K・J・WORKS 山内の日々あれこれ。

木の話 2 ナラ(楢)

前回のブナが「クイーン・オブ・フォレスト」なのに対し、ナラは「キング・オブ・フォレスト」(森の王)と呼ばれます。

巨木に成長し、木目は美しく変化に富み、木質は重厚。

落葉は森を豊かにし、落実は動物たちを養います。

また、家具材としては、理想の木の一つです。

 

一般に「ドングリ」といえば、ナラやカシ、シイの実をさします。最もポピュラーなドングリの形をしているのが、ミズナラやコナラ。

ミズナラは、こげ茶色の比較的大きな実を成すのに対し、コナラは小粒で、色が明るく、縦に筋が入っています。

 

欧米では、高級家具材としては無論のこと、ウイスキーの熟成樽も同種の木が使われます。ウイスキーの香りや、琥珀色にはナラが大きな役割を担っています。

このウイスキーの樽には、樹齢100年以上のナラ(ホワイトオーク)が使用されますが、近年、国産ナラを使用した、国産ウイスキーが海外で高く評価されています。

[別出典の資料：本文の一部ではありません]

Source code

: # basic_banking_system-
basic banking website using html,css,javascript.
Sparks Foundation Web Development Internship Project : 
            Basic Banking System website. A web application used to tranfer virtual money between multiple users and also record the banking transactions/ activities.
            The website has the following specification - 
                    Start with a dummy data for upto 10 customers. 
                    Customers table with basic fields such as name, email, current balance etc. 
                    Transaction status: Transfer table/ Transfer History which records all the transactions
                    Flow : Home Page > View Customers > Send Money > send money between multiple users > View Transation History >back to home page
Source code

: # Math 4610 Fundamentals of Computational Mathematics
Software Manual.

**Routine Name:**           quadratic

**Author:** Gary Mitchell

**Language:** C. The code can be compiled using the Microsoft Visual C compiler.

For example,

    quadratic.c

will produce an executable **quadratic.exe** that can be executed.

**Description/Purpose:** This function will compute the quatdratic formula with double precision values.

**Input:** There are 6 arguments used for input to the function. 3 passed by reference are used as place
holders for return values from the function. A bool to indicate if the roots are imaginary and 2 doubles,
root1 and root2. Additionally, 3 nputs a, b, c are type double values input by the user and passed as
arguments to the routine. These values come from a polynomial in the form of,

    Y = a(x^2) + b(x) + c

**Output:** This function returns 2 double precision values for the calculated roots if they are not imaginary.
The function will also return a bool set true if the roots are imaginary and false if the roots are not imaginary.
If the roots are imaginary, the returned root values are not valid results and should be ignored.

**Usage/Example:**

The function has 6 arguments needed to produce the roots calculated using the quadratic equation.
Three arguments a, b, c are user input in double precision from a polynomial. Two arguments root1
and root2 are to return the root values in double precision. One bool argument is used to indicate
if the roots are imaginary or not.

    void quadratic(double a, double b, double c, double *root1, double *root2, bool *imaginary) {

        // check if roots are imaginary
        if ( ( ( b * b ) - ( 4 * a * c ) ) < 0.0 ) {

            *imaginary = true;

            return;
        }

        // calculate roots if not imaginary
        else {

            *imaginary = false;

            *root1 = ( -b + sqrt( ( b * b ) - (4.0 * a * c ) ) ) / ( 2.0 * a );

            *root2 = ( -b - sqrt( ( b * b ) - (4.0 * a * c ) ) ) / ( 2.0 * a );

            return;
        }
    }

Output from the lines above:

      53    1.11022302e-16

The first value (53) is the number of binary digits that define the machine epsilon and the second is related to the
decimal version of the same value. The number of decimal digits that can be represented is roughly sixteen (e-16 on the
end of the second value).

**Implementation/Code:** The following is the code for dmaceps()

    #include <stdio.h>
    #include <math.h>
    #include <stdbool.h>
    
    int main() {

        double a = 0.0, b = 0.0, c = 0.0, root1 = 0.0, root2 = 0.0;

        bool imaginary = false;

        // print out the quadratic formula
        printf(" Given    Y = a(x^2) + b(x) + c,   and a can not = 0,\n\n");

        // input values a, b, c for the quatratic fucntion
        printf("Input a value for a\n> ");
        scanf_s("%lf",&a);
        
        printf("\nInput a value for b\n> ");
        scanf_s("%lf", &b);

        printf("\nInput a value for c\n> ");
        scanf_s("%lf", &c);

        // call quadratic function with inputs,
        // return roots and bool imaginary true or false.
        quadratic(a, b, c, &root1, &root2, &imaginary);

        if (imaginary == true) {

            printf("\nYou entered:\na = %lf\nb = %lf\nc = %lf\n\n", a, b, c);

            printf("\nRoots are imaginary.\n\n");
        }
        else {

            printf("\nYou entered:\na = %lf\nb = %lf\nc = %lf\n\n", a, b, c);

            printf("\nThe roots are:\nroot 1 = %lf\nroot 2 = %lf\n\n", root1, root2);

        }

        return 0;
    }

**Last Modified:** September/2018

ナラ(楢)の漢字と「お酒」、関係があるのでしょうか?

 

材料としては、非常に表情豊かです。

シンプルな木目が現れることもあれば、虎斑(トラフ)、縮み杢、縄杢など、ナラならではの木目が現れます。

K・J・WORKSでは、家具やフローリング、建具などで使用します。

 

私が、人生で最も多く加工してきたのが、このナラ材です。若木で非常に硬いものもあれば、素直な老木もあります。先に述べましたが、なにより非常に表情が豊かなので、加工して飽きません。かっこつけるなら一期一会を感じる材料だと思います。

 

現在、キクイムシが原因のナラ枯れが、問題になっており日本海側を中心に被害が拡がっています。高速道路から山を眺めると、葉っぱの付いたまま、枯れているナラを見かけ、心が痛みます。効果的な対策の発見が望まれます。

 

最後に、ミズナラとコナラ、どちらも緑地などにはたくさん植えられており、葉っぱの形は同じですが、簡単に見分ける方法があります。

枝から直接葉っぱが生えているのがミズナラ、枝と葉っぱの間に「茎」があるのがコナラです。

ぜひ、公園などでドングリを見つけたら、葉っぱにも注目してみてください。